The trouble with clean energy $ources
A lot of attention is given to one of the big problems with renewable energy source: intermittency, which refers to the fact that the sun doesn’t always shine and the wind doesn’t always blow. It’s hard to run a civilisation on a power grid that works only some of the time.
But there’s another concern with clean energy that should give us pause, especially in a difficult economy like the one we’re in right now … and that’s the fact that renewables (we’re including nuclear here as well) remain prohibitively expensive compared to our old, dirty and carbon spewing energy friends like coal.
Consider the new report from the engineering consultancy Parsons Brinckerhoff, which this week noted that the UK’s plan for offshore wind energy is potentially two to three times more costly than nuclear power (which itself is no bargain). And this from a company that supports offshore wind! (Onshore wind development, the report pointed out, is cost-competitive with gas, but frequently falls victim to NIMBYism … the “not in my backyard” objection.)
So nuclear’s the way to go then, right? Not without governments with very deep pockets (we’re looking at you, taxpayers). As energy analyst Richard W. Caperton points out in a new memo, “Building a nuclear reactor today will involve dealing with tremendous financial uncertainty.” In Canada, for example, the Ontario government last year ditched plans for new nuclear power after receiving just one compliant bid … for $26 billion, more than 3 1/2 times greater than earlier estimates. The US experienced similar sticker shock for a proposed two-reactor plant in Texas, where cost projections have risen from $5.4 billion to $18.2 billion.
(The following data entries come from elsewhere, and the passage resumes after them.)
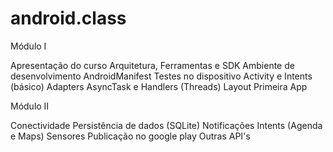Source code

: android.class
=============

Módulo I

Apresentação do curso
Arquitetura, Ferramentas e SDK
Ambiente de desenvolvimento
AndroidManifest
Testes no dispositivo
Activity e Intents (básico)
Adapters
AsyncTask e Handlers (Threads)
Layout
Primeira App

<p>Módulo II</p>

Conectividade
Persistência de dados (SQLite)
Notificações
Intents (Agenda e Maps)
Sensores
Publicação no google play
Outras API's
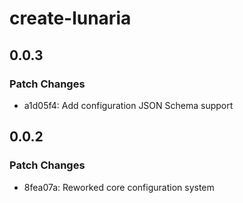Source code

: # create-lunaria

## 0.0.3

### Patch Changes

- a1d05f4: Add configuration JSON Schema support

## 0.0.2

### Patch Changes

- 8fea07a: Reworked core configuration system
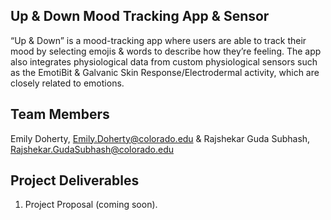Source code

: ## Up & Down Mood Tracking App & Sensor 

“Up & Down” is a mood-tracking app where users are able to track their mood by selecting emojis & words to describe how they’re feeling. The app also integrates physiological data from custom physiological sensors such as the EmotiBit & Galvanic Skin Response/Electrodermal activity, which are closely related to emotions. 

## Team Members

Emily Doherty, Emily.Doherty@colorado.edu &
Rajshekar Guda Subhash, Rajshekar.GudaSubhash@colorado.edu

## Project Deliverables 

1. Project Proposal (coming soon). 
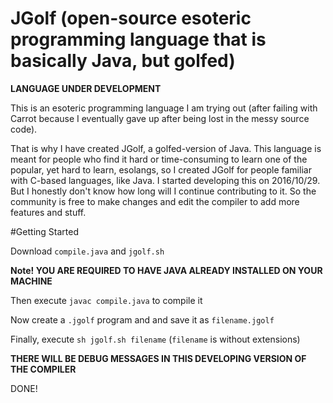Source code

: # JGolf (open-source esoteric programming language that is basically Java, but golfed)

**LANGUAGE UNDER DEVELOPMENT**

This is an esoteric programming language I am trying out (after failing with Carrot because I eventually gave up after being lost in the messy source code).

That is why I have created JGolf, a golfed-version of Java. This language is meant for people who find it hard or time-consuming to learn one of the popular, yet hard to learn, esolangs, so I created JGolf for people familiar with C-based languages, like Java.
I started developing this on 2016/10/29. But I honestly don't know how long will I continue contributing to it. So the community is free to make changes and edit the compiler to add more features and stuff.


#Getting Started

Download `compile.java` and `jgolf.sh`

**Note! YOU ARE REQUIRED TO HAVE JAVA ALREADY INSTALLED ON YOUR MACHINE**

Then execute `javac compile.java` to compile it

Now create a `.jgolf` program and and save it as `filename.jgolf`

Finally, execute `sh jgolf.sh filename` (`filename` is without extensions)


**THERE WILL BE DEBUG MESSAGES IN THIS DEVELOPING VERSION OF THE COMPILER**

DONE!
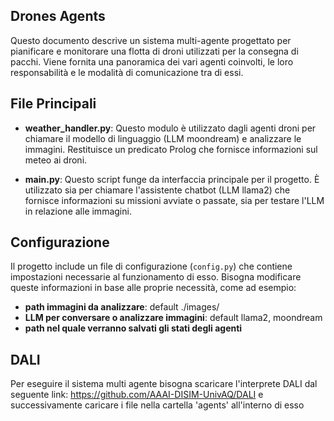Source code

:## Drones Agents

Questo documento descrive un sistema multi-agente progettato per pianificare e monitorare una flotta di droni utilizzati per la consegna di pacchi. Viene fornita una panoramica dei vari agenti coinvolti, le loro responsabilità e le modalità di comunicazione tra di essi.

## File Principali

- **weather_handler.py**: Questo modulo è utilizzato dagli agenti droni per chiamare il modello di linguaggio (LLM moondream) e analizzare le immagini. Restituisce un predicato Prolog che fornisce informazioni sul meteo ai droni.

- **main.py**: Questo script funge da interfaccia principale per il progetto. È utilizzato sia per chiamare l'assistente chatbot (LLM llama2) che fornisce informazioni su missioni avviate o passate, sia per testare l'LLM in relazione alle immagini.

## Configurazione
Il progetto include un file di configurazione (`config.py`) che contiene impostazioni necessarie al funzionamento di esso. Bisogna modificare queste informazioni in base alle proprie necessità, come ad esempio:

- **path immagini da analizzare**: default ./images/
- **LLM per conversare o analizzare immagini**: default llama2, moondream
- **path nel quale verranno salvati gli stati degli agenti**

## DALI
Per eseguire il sistema multi agente bisogna scaricare l'interprete DALI dal seguente link: https://github.com/AAAI-DISIM-UnivAQ/DALI e successivamente caricare i file nella cartella 'agents' all'interno di esso
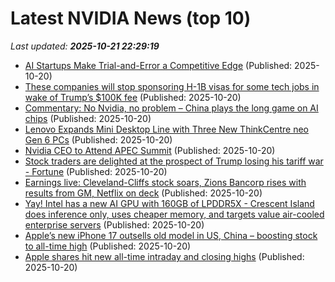 # Latest NVIDIA News (top 10)
_Last updated: **2025-10-21 22:29:19**_

- [AI Startups Make Trial-and-Error a Competitive Edge](https://www.pymnts.com/artificial-intelligence-2/2025/ai-startups-that-are-trending/) (Published: 2025-10-20)
- [These companies will stop sponsoring H-1B visas for some tech jobs in wake of Trump’s $100K fee](https://freerepublic.com/focus/f-news/4347613/posts) (Published: 2025-10-20)
- [Commentary: No Nvidia, no problem – China plays the long game on AI chips](https://www.channelnewsasia.com/commentary/nvidia-huawei-ai-chips-china-us-export-ban-5407236) (Published: 2025-10-20)
- [Lenovo Expands Mini Desktop Line with Three New ThinkCentre neo Gen 6 PCs](https://www.storagereview.com/news/lenovo-expands-mini-desktop-line-with-three-new-thinkcentre-neo-gen-6-pcs) (Published: 2025-10-20)
- [Nvidia CEO to Attend APEC Summit](https://nep123.com/nvidia-ceo-to-attend-apec-summit/) (Published: 2025-10-20)
- [Stock traders are delighted at the prospect of Trump losing his tariff war - Fortune](https://slashdot.org/firehose.pl?op=view&amp;id=179837794) (Published: 2025-10-20)
- [Earnings live: Cleveland-Cliffs stock soars, Zions Bancorp rises with results from GM, Netflix on deck](https://finance.yahoo.com/news/live/earnings-live-cleveland-cliffs-stock-soars-zions-bancorp-rises-with-results-from-gm-netflix-on-deck-203050732.html) (Published: 2025-10-20)
- [Yay! Intel has a new AI GPU with 160GB of LPDDR5X - Crescent Island does inference only, uses cheaper memory, and targets value air-cooled enterprise servers](https://www.techradar.com/pro/yay-intel-has-a-new-ai-gpu-with-160gb-of-lpddr5x-crescent-island-does-inference-only-uses-cheaper-memory-and-targets-value-air-cooled-enterprise-servers) (Published: 2025-10-20)
- [Apple’s new iPhone 17 outsells old model in US, China – boosting stock to all-time high](https://nypost.com/2025/10/20/business/apples-new-iphone-17-outsells-old-model-in-us-china-boosting-stock-to-all-time-high/) (Published: 2025-10-20)
- [Apple shares hit new all-time intraday and closing highs](https://macdailynews.com/2025/10/20/apple-shares-hit-new-all-time-intraday-and-closing-highs-87/) (Published: 2025-10-20)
Worse yet, even with hefty, government-backed loan guarantees, few developers are jumping in to build new reactors. In the US, despite a tripling of available funds, only four candidates have come forward with proposals for new nuclear plants, and they’re an ugly field featuring “rising cost estimates, delays, flawed reactor designs and credit downgrades,” according to clean energy experts.
All right then, so let’s forget new nukes and encourage microgeneration, turning every home into its own little power station. That’s essentially what the British government hopes to do when it rolls out its new feed-in tariffs for small wind turbines and rooftop solar panels on 1 April. The scheme will pay homeowners a premium for the renewable energy they generate and feed back into the grid.
Sounds nice, but — again — there’s a price. As columnist George Monbiot points out in the Guardian, the amount of money the UK government has set aside for such homegrown clean energy equates to a cost of £430 per tonne of carbon saved. That’s one stiff pricetag.
But, wait. Aren’t we close to achieving the ultimate in clean energy technology: nuclear fusion? Yes, we’ve made some stunning advances in the lab of late, at a cost so far of £2.1 billion for the US’ National Ignition Facility and £9 billion for the ITER fusion reactor being built in France. But bringing fusion energy up to scale in a timely and commercially viable manner is an entirely different nut to crack.
As Steve Cowley, director of the fusion programme at the UK’s Atomic Energy Authority said to the BBC, “The principles are right, but there’s a lot of difference between principles and practice and that’s where we have to do our work.”
In other words, we’re not there yet.
However you look at it, it appears likely we’re going to have to spend a LOT more for energy in years to come, whether it’s increasingly difficult-to-drill planet-heating petroleum, tricky-to-complete nuclear power or intermittent sun and wind. What does that mean for industrial, globalised society as we know it? We’ll probably start finding that out in the coming decade, won’t we?